Prendre le racisme à l’envers et le désamorcer, en le plaçant entre les mains de ceux qui en sont d’ordinaire les victimes, l’idée ne manque pas de panache, surtout lorsqu’elle est conçue, écrite, réalisée et jouée par un Noir, rappeur et star du petit écran, Jean-Pascal Zadi, homme-orchestre de cette troisième réalisation cinématographique.
Adoptant les allures d’un faux documentaire, l’artiste se met lui-même en scène et prend l’aspect d’un Candide militant, aussi virulent qu’hébété, et bien décidé, après avoir clamé sa colère sur les réseaux sociaux, à organiser une marche de contestation des Noirs en France. Pour ne pas défiler tout seul et trouver des appuis, il entreprend une tournée des vedettes noires en France et rencontre ainsi toute une série de figures bien existantes, jouant elles aussi leur propre rôle, dans le monde du rap, du sport, du cinéma, du stand-up : Joeystarr, Soprano, Lilian Thuram, Lucien Jean-Baptiste, Ramzy Bedia, Cyril Hanouna, Mathieu Kassovitz, Fabrice Eboué, Fary... pour ne citer qu’eux. Les entretiens successivement menés, souvent réjouissants, confrontent JP à ses contradictions et aux limites de sa logique excluante : initialement, il concevait sa marche comme réservée aux hommes, « vraiment noirs », d’où un débat désopilant sur cette épineuse question. En reprenant aux nazis, pour les appliquer à la définition d’une authentique négritude, les critères de pureté de la race aryenne, Jean-Pascal Zadi fait preuve d’une audace échevelée, surtout par ces temps de bien-pensance toujours prête à dégainer le juridique. Et d’un seul coup d’un seul, il torpille aussi bien l’absurdité du racisme, en montrant sa réversibilité, que les dangers du communautarisme, dont il cible la logique excluante et au moins symboliquement meurtrière de l’autre. Démonstration d’autant plus magistrale qu’elle emprunte, grâce à des dialogues souvent brillants et ciselés, les voies de l’humour et de l’absurde, l’une et l’autre aussi irrésistibles qu’imparables.

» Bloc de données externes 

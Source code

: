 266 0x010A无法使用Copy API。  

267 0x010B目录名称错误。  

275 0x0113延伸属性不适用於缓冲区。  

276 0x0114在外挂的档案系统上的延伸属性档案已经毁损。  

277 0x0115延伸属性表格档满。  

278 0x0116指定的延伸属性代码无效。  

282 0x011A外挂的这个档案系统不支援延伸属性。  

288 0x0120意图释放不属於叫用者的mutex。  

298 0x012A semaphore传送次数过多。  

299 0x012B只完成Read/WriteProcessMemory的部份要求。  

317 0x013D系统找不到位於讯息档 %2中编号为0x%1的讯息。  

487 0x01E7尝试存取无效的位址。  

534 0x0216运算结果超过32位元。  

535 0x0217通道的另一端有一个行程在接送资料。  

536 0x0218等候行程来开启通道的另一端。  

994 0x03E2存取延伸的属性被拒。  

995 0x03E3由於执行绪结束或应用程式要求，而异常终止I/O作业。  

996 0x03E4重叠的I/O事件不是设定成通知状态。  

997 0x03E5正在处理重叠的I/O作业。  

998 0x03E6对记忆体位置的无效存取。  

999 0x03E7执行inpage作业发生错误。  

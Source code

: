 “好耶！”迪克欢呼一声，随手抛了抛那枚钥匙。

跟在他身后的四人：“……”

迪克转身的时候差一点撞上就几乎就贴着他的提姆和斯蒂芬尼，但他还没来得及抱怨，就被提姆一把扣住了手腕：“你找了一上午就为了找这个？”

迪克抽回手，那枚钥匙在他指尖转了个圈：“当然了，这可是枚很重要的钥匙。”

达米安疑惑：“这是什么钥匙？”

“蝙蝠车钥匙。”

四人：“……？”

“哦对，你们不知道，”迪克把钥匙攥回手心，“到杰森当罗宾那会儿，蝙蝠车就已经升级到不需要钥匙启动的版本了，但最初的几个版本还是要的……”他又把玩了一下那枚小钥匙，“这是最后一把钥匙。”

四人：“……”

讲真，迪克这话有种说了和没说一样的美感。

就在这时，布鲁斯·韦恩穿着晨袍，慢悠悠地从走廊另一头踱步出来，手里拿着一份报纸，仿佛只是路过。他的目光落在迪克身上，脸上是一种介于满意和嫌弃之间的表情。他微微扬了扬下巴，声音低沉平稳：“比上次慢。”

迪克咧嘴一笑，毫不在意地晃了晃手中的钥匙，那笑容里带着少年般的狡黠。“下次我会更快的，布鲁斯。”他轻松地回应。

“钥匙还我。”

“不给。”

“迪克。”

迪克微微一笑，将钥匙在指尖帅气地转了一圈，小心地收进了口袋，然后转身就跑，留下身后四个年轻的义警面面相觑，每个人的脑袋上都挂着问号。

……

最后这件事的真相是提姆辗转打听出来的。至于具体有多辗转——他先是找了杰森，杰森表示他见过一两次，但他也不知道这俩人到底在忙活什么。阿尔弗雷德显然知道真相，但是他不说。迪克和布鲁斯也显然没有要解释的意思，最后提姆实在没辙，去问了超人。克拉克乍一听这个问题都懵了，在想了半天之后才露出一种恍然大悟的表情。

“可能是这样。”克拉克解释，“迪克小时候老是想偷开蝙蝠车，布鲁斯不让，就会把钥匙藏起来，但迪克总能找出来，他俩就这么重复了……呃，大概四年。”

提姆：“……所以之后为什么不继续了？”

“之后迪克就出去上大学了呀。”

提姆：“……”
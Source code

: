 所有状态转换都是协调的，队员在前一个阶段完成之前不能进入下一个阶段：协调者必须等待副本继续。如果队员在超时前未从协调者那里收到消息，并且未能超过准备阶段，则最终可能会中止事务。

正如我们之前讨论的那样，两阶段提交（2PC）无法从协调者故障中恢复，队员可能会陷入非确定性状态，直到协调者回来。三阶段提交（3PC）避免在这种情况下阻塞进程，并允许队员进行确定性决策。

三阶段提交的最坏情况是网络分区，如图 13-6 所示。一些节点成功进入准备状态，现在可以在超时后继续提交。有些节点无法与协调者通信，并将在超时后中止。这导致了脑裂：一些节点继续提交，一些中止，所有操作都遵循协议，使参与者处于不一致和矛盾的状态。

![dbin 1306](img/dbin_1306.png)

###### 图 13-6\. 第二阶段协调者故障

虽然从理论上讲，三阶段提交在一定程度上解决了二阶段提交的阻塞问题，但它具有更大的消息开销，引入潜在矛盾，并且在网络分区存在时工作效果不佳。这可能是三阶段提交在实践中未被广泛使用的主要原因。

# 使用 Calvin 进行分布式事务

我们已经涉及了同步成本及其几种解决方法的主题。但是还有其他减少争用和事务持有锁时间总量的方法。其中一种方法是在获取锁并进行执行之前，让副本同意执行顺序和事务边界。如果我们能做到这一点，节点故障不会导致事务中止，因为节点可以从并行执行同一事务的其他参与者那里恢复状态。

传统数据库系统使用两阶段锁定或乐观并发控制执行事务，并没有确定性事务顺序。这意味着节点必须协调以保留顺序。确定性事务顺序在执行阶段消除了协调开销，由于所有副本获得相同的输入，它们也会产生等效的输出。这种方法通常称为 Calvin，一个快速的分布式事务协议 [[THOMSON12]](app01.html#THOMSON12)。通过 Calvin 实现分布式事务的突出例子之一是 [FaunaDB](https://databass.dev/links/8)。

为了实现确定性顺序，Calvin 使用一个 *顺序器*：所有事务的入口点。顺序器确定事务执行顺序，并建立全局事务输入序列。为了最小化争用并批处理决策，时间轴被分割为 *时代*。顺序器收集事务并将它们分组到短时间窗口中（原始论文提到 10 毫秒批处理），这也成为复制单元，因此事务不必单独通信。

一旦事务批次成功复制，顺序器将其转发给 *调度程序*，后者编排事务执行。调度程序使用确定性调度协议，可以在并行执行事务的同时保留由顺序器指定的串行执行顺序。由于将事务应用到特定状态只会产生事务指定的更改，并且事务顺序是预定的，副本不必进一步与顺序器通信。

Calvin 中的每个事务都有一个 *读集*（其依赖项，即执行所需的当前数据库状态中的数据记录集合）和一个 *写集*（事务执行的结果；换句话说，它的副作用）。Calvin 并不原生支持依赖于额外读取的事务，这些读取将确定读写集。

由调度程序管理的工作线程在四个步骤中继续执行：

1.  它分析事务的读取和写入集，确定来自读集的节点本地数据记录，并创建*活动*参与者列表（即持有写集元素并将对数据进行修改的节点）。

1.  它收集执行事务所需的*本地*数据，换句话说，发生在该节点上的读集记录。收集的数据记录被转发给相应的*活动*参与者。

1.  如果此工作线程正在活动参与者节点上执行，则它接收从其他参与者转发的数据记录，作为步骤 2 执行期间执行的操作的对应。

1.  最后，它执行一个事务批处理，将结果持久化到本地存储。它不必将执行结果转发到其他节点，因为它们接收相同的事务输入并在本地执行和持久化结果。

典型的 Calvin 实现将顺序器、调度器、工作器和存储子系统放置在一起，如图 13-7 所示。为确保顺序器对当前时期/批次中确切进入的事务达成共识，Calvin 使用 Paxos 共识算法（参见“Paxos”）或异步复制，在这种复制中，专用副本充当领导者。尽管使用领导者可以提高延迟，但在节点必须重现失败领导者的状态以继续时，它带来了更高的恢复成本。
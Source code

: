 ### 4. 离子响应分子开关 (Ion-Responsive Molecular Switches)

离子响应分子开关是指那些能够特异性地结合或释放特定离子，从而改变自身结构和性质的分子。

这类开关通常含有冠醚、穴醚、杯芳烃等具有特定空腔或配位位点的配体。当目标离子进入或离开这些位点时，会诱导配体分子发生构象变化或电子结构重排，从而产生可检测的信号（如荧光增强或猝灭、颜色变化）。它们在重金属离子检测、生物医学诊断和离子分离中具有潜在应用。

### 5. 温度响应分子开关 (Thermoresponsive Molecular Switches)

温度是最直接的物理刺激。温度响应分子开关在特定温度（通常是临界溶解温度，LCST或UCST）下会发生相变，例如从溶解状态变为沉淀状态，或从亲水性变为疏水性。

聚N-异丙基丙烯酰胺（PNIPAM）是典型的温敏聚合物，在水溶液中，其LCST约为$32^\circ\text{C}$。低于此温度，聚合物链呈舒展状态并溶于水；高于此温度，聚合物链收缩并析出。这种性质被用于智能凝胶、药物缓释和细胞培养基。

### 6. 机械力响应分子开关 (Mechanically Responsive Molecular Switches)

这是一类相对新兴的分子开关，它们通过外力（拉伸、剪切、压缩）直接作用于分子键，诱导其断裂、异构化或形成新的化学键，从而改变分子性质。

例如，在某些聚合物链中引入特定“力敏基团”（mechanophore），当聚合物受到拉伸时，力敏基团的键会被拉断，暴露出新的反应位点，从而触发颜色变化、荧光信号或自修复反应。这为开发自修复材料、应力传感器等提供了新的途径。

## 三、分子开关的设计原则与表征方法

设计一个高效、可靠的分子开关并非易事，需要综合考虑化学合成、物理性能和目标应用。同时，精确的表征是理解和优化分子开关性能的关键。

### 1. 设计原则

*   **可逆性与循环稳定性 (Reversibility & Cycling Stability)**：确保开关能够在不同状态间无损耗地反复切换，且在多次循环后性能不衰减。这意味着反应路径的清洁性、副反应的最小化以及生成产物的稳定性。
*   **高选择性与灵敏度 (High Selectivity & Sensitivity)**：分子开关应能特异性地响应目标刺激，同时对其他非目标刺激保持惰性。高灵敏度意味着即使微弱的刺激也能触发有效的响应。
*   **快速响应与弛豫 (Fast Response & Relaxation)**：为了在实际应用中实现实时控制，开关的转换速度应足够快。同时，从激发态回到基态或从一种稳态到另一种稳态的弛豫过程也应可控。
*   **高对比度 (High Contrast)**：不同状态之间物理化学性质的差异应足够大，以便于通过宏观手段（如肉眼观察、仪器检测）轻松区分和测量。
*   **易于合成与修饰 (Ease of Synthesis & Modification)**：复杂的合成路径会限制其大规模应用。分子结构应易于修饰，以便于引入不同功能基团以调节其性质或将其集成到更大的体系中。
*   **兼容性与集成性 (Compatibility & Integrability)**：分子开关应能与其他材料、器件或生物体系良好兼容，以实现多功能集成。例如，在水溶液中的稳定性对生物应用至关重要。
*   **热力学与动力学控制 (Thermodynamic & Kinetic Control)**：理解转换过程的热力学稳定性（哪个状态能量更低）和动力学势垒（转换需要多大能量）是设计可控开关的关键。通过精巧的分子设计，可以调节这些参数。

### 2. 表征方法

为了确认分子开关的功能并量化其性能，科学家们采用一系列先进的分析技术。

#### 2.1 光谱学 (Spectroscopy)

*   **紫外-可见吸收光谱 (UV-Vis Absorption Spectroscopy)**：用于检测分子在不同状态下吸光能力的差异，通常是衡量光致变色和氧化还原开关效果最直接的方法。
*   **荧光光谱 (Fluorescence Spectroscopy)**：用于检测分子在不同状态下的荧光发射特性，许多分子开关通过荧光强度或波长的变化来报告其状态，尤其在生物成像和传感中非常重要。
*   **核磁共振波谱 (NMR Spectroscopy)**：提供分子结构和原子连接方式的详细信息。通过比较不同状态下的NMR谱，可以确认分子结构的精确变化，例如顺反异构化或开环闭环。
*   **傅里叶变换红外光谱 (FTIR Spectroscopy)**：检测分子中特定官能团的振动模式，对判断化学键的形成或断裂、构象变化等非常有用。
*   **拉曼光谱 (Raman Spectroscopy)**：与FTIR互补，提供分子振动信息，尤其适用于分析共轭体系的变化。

Les moments de plaisir, de délectation, d’admiration, sont donc nombreux et le masochisme jubilatoire avec lequel JP s’entortille dans les filets qu’il se tend lui-même force la sympathie. Les seules limites sont celles liées au mécanisme mis en place : un côté décousu, malgré les efforts scénaristiques de liant, et surtout un jeu de déconstruction féroce, plutôt que de proposition positive.
Il n’en reste pas moins que ce dernier aspect, échappant au jeu de massacre, se dégage lui-même très naturellement de la vision du film, dans le prolongement que le spectateur ne peut manquer de lui apporter par la pensée. Jean-Pascal Zadi s’épargne ainsi, et au spectateur par la même occasion, le prêche pour un vivre-ensemble apaisé, qui considère l’être humain avant sa couleur, de peau, d’yeux ou de cheveux. Et l’on ne peut manquer de saluer la suprême élégance qui lui fait cacher sous tant de maladresse apparente un immense savoir-faire, et une sagesse humaniste que l’on aimerait voir plus unanimement partagée.